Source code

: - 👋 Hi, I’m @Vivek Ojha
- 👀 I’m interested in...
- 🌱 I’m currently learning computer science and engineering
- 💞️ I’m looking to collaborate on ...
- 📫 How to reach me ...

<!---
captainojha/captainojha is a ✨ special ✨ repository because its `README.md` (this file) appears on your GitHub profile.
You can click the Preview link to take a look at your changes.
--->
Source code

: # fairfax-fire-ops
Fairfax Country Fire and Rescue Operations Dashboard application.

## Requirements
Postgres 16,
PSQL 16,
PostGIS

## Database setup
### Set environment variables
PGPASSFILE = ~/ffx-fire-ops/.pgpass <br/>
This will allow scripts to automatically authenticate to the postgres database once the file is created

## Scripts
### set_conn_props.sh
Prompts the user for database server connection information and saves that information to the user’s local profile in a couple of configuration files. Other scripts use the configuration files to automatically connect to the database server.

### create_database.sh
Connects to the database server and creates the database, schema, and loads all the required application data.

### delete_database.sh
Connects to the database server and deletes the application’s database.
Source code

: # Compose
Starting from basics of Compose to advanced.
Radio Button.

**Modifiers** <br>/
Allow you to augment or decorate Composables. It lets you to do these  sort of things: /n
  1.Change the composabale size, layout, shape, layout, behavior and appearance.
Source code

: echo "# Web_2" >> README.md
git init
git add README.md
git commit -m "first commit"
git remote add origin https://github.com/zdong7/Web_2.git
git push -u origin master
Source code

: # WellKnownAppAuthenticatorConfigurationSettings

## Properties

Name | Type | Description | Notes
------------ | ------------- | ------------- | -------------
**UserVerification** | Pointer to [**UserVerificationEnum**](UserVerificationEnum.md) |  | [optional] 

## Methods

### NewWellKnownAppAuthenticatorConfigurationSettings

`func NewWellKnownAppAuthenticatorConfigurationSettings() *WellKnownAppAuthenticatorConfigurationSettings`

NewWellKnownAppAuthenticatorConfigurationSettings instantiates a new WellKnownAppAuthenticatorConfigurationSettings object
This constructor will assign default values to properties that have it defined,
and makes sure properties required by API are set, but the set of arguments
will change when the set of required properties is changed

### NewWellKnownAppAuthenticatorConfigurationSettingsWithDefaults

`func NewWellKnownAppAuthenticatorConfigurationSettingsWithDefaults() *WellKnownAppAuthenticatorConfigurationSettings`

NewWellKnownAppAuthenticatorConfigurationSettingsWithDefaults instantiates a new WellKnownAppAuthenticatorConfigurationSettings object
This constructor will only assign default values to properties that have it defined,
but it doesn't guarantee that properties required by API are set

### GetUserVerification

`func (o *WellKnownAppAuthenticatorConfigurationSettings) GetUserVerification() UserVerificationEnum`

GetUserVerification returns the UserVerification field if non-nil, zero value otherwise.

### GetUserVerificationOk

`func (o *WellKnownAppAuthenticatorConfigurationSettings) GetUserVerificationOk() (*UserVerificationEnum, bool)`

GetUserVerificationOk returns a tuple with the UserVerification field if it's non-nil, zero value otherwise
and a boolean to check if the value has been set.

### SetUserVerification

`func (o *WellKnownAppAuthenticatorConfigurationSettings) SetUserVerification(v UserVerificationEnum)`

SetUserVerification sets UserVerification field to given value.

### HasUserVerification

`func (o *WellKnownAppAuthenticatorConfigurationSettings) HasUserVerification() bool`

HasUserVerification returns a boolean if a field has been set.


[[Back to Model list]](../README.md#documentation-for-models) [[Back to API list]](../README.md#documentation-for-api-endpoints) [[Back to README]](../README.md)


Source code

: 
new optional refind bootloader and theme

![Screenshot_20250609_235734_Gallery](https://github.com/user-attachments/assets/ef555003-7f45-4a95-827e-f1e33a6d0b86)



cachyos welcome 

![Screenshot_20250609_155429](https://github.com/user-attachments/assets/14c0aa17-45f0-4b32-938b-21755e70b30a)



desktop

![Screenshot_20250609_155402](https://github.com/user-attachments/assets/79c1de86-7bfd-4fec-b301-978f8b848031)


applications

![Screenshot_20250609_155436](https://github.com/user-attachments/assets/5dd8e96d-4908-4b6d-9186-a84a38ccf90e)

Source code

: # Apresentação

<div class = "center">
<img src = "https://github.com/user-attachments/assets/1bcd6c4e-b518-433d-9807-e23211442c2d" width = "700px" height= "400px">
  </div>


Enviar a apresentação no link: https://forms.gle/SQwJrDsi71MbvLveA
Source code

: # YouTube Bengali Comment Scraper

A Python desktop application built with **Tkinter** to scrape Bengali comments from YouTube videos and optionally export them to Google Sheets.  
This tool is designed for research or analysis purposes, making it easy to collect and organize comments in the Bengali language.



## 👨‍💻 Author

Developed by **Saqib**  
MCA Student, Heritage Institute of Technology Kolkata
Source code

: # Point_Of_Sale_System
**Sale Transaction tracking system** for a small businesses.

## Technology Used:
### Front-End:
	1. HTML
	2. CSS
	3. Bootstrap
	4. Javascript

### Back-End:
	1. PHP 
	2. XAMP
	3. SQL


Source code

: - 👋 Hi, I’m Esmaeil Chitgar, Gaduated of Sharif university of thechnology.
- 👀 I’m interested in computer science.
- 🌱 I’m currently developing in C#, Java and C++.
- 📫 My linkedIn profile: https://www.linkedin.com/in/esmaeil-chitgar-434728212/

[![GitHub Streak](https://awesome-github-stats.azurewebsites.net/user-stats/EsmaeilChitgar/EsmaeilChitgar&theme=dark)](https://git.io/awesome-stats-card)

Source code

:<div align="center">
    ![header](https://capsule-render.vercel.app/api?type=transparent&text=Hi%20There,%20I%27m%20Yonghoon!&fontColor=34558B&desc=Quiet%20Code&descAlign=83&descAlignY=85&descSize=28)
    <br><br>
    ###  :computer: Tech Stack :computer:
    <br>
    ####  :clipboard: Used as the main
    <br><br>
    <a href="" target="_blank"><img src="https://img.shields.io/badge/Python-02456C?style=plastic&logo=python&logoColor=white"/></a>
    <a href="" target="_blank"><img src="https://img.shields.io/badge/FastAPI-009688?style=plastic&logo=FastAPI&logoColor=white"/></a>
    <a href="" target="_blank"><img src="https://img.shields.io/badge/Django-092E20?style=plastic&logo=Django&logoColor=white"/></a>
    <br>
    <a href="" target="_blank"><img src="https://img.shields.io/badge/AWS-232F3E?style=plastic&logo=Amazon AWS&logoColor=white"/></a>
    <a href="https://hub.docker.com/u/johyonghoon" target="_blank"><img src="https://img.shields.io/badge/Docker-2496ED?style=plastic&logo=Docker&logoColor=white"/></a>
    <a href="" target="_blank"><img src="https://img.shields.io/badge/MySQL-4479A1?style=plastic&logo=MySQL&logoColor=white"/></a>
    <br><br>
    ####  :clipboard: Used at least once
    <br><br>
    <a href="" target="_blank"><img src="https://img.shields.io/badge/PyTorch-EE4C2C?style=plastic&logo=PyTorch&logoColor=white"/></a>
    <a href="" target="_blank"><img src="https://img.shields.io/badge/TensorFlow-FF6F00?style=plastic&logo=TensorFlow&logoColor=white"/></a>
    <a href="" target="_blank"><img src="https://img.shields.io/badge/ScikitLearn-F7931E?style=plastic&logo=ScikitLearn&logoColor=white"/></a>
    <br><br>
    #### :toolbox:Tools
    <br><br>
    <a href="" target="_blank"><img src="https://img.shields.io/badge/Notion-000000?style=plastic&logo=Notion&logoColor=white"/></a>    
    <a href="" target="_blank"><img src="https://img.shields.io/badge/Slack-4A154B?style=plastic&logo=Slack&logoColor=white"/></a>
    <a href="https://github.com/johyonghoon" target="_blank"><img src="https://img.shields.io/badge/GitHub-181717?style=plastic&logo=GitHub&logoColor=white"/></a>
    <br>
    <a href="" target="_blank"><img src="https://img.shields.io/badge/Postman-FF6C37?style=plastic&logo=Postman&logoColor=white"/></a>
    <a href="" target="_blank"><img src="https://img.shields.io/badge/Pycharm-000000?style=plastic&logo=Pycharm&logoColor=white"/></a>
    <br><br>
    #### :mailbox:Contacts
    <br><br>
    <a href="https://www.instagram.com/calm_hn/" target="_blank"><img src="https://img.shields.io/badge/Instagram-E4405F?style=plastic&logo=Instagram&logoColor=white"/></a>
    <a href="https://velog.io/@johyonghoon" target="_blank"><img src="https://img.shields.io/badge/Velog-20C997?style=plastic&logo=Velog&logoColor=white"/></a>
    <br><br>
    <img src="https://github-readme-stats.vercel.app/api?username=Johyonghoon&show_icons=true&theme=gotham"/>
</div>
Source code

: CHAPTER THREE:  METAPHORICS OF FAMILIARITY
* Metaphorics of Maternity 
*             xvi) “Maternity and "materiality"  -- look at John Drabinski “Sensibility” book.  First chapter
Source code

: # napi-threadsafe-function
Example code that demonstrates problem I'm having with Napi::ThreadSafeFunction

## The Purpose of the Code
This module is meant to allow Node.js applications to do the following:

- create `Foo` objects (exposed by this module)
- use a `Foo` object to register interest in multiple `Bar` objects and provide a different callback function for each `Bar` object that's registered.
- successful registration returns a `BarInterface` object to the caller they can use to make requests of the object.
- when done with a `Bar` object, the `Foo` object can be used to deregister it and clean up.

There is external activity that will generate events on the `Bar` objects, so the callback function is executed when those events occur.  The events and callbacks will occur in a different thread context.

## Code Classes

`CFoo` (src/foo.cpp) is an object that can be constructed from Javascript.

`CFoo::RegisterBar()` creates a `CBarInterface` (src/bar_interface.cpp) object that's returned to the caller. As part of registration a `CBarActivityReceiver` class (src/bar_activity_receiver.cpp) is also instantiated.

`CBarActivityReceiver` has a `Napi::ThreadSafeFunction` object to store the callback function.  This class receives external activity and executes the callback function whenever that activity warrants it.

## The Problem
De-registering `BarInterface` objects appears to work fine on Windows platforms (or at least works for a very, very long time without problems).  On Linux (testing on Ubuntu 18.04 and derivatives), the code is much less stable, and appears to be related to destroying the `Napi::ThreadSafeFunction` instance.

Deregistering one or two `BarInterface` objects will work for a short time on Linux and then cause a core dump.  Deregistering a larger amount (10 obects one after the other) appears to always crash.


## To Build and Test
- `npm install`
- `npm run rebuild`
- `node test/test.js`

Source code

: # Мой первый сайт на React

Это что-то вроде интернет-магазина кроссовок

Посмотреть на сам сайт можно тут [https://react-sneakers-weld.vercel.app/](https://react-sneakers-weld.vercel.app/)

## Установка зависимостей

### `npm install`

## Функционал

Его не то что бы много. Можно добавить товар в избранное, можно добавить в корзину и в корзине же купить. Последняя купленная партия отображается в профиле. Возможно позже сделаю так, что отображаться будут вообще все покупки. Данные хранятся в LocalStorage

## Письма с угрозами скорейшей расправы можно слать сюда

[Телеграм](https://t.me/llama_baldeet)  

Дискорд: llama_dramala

= = = = = = =

### Task item
Take the records above and return, word for word, only the lines that fall from the line with "## Функционал" to the line with "Его не то что", both of them included.

### Reply to the task
## Функционал

Его не то что бы много. Можно добавить товар в избранное, можно добавить в корзину и в корзине же купить. Последняя купленная партия отображается в профиле. Возможно позже сделаю так, что отображаться будут вообще все покупки. Данные хранятся в LocalStorage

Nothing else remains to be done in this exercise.